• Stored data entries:
*** Begin section ***

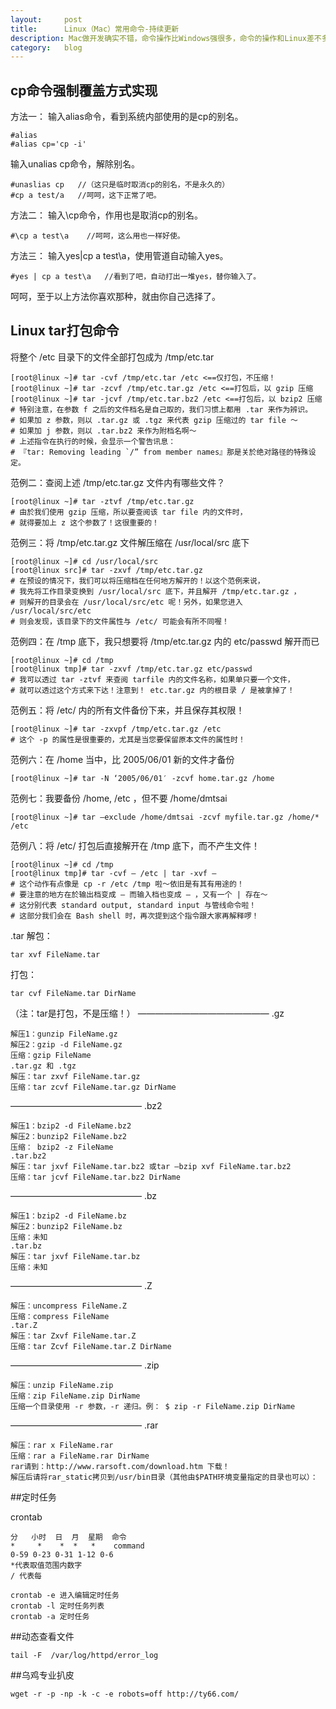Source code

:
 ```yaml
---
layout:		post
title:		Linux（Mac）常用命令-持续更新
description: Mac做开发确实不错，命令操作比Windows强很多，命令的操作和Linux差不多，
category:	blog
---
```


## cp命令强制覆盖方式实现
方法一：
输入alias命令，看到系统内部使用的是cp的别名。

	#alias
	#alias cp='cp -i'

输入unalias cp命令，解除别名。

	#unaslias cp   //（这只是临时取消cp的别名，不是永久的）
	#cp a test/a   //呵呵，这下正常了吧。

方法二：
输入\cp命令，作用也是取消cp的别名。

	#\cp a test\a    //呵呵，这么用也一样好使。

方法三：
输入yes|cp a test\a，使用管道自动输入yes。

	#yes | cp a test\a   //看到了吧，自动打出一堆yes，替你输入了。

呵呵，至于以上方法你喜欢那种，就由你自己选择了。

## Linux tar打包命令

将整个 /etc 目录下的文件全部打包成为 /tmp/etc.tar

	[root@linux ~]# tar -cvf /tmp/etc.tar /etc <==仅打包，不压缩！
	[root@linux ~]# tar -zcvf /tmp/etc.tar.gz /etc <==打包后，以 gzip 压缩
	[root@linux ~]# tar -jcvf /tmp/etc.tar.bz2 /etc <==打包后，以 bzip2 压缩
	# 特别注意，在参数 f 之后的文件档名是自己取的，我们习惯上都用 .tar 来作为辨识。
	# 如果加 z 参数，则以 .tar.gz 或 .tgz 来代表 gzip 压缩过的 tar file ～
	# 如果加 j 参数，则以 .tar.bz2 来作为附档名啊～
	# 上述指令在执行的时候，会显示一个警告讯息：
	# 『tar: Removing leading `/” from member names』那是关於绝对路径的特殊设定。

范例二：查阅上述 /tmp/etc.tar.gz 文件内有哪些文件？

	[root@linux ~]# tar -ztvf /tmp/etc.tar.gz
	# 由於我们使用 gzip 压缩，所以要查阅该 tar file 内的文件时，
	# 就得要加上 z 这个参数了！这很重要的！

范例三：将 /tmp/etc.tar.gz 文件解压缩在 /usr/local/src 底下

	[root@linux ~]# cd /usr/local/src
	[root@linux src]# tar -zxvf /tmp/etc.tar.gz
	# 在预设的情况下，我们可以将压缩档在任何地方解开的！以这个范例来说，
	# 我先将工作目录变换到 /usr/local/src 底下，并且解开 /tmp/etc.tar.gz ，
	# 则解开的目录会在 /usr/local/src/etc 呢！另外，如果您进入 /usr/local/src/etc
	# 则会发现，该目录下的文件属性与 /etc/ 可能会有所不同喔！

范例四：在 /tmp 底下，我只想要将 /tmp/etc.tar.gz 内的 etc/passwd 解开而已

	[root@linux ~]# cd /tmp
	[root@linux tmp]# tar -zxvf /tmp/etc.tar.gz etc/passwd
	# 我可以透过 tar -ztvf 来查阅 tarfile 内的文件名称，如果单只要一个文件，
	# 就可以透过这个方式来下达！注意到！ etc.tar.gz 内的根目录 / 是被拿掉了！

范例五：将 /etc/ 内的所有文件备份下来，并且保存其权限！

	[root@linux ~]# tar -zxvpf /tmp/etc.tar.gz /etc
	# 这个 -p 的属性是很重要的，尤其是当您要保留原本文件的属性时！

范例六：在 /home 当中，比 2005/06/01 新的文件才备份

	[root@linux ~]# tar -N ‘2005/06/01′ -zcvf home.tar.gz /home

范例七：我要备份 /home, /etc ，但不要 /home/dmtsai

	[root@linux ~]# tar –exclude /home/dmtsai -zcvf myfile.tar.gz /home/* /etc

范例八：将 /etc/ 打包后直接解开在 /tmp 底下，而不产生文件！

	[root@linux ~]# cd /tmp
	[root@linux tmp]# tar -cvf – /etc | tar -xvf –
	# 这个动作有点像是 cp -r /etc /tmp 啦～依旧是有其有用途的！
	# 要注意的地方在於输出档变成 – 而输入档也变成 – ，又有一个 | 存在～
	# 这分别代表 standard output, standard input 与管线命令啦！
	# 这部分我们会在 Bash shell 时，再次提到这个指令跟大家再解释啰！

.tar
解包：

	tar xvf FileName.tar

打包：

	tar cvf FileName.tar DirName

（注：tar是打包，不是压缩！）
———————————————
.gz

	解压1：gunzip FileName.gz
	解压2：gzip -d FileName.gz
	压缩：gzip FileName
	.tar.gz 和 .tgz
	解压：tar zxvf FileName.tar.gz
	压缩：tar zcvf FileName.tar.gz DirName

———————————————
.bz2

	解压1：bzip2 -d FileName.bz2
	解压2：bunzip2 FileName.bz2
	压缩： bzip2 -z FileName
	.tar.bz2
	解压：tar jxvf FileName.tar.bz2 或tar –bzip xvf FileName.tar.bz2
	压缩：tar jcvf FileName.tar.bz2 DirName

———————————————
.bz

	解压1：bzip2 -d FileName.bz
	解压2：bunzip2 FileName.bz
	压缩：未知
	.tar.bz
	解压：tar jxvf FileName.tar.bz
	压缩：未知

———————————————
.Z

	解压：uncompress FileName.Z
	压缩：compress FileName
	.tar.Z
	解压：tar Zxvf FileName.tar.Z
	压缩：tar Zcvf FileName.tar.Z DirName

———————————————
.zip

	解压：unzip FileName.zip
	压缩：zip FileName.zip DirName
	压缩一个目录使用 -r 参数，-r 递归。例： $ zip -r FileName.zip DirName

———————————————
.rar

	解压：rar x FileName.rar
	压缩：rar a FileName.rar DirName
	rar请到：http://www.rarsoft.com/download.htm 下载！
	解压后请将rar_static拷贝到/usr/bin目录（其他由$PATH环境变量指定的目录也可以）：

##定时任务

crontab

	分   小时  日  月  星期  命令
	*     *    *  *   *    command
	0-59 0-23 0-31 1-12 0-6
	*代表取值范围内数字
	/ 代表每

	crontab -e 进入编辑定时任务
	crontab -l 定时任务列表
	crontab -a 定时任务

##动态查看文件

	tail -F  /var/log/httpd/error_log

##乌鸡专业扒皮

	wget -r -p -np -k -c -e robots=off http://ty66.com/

*** End section ***
*** Begin section ***

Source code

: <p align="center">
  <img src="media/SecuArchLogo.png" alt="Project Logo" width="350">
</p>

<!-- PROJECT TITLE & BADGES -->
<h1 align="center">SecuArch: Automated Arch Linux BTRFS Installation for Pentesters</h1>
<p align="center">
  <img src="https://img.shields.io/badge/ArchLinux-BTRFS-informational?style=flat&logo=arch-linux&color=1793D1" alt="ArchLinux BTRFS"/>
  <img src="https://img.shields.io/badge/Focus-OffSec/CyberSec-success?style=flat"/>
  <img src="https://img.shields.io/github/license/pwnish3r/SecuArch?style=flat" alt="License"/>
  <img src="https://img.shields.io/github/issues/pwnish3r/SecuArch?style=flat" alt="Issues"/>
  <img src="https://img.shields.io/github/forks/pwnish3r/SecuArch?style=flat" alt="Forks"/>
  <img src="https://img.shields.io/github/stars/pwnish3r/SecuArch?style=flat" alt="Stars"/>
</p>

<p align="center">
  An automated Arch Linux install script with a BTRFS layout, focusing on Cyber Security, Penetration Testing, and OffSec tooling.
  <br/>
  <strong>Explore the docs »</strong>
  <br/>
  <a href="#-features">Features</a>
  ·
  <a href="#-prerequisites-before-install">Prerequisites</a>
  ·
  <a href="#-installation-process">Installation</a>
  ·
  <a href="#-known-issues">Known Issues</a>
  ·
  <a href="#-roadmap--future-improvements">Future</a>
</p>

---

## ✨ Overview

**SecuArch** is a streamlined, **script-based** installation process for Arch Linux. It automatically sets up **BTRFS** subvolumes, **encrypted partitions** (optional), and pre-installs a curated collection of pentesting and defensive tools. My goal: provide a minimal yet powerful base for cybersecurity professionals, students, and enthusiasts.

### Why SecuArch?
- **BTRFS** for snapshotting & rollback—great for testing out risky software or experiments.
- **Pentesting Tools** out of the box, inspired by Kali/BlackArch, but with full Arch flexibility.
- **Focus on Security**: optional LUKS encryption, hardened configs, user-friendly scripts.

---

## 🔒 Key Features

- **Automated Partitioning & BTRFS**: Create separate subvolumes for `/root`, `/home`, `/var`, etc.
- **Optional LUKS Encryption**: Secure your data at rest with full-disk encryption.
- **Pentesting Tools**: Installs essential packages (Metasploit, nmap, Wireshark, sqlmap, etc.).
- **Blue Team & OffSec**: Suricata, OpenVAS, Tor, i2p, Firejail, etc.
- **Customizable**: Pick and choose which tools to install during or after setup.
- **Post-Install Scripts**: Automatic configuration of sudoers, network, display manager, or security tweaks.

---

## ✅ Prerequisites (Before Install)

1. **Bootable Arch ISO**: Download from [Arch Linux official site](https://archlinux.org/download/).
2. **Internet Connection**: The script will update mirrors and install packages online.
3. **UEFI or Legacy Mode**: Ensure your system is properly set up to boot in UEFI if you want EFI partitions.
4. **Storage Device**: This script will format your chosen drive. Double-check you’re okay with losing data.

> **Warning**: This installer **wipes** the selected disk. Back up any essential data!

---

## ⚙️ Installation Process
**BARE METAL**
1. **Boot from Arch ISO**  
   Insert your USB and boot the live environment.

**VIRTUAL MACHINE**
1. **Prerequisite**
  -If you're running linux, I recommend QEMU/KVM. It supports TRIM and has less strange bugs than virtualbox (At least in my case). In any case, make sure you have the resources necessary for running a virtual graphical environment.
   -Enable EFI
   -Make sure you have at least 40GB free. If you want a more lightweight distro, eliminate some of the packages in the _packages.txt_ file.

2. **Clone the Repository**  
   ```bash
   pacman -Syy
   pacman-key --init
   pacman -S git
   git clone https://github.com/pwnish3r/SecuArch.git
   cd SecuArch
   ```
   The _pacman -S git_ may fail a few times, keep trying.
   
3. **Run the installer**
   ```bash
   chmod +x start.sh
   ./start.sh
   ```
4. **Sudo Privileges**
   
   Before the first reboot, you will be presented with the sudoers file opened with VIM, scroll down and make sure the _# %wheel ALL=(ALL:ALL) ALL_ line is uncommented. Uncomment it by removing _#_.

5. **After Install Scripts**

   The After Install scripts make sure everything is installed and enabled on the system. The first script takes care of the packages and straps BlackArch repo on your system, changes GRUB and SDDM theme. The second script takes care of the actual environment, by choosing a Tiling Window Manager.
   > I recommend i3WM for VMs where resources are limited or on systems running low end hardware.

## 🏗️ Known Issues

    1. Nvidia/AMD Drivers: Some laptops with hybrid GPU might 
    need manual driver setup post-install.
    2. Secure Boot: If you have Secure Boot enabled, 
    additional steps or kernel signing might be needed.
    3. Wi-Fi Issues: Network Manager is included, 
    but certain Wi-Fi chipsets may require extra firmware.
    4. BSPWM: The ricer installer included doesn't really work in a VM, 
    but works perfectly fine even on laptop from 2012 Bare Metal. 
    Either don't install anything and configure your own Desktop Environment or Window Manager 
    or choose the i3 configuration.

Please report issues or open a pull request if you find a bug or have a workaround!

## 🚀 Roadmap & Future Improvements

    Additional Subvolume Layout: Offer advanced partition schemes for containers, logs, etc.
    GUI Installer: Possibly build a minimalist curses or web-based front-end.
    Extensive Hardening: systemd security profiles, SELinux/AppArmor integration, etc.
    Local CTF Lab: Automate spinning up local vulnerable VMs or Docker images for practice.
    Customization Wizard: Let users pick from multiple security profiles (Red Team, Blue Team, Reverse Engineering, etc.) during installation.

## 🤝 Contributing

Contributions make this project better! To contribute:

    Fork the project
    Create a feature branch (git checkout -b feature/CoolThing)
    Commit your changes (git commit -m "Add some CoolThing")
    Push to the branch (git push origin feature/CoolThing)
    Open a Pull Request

*** End section ***
*** Begin section ***

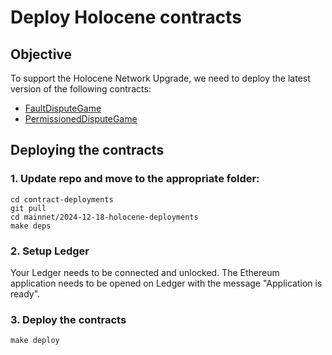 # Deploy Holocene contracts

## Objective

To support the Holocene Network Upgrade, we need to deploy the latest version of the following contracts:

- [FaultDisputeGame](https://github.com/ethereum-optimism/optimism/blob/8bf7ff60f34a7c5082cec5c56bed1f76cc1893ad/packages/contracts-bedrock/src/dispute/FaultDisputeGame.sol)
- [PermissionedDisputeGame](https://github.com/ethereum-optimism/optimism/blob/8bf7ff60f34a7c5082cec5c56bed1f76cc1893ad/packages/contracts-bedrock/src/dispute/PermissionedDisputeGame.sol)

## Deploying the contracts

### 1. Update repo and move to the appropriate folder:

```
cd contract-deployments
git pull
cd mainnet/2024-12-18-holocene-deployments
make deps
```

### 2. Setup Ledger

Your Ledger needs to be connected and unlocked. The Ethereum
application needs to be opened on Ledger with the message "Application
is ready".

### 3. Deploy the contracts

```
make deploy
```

*** End section ***

• Task: Across the entries, work out how many lines hold the word "dispute". Reply with that number only.

• Exercise answer: 2